Yesterday's agreement on the tobacco lawsuit prevented a battle on the Senate floor. The suit, which the Justice Department is studying, would seek to recover federal money spent to treat smoking-related illnesses.
Bruce Reed, White House domestic policy adviser, said the department "has made real progress in preparing the suit. They've got their best lawyers on the case, and it's in good shape," he said. But he added that Congress still needs to "side with the taxpayers and not the tobacco companies by giving the department $20 million to bring this suit."

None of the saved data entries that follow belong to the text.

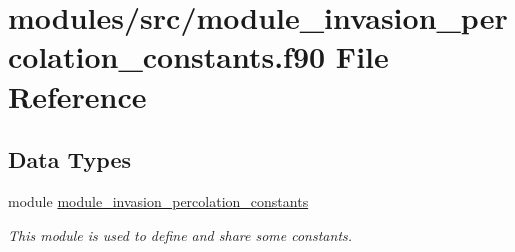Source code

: \hypertarget{module__invasion__percolation__constants_8f90}{
\section{modules/src/module\-\_\-invasion\-\_\-percolation\-\_\-constants.f90 \-File \-Reference}
\label{module__invasion__percolation__constants_8f90}
}
\subsection*{\-Data \-Types}
\begin{DoxyCompactItemize}
\item 
module \hyperlink{classmodule__invasion__percolation__constants}{module\-\_\-invasion\-\_\-percolation\-\_\-constants}
\begin{DoxyCompactList}\small\item\em \-This module is used to define and share some constants. \end{DoxyCompactList}\end{DoxyCompactItemize}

Last month, the Senate Appropriations Committee rejected the administration's $20 million request to hire more lawyers and other experts, and Sen. Judd Gregg (R-N.H.) went further, adding language that tobacco foes believed would restrict the department from using any money to fund the lawsuit.
Yesterday, Sen. Bob Graham (D-Fla.) asked senators to reject handing "the tobacco industry immunity" from a federal lawsuit over their past wrongdoing. But a vote was avoided when Gregg, Graham and Democratic Sens. Tom Harkin (Iowa), Richard J. Durbin (Ill.) and Ernest F. "Fritz" Hollings (S.C.) agreed to eliminate the restriction.
Harkin declared it a green light for the lawsuit and a "victory for taxpayers" who "should not have to pick up the tab for the devastation."
An industry spokesman insisted the controversial language "was never a red light." He said the industry's opposition was to the $20 million to pursue cigarette makers, and "the Senate has rejected that."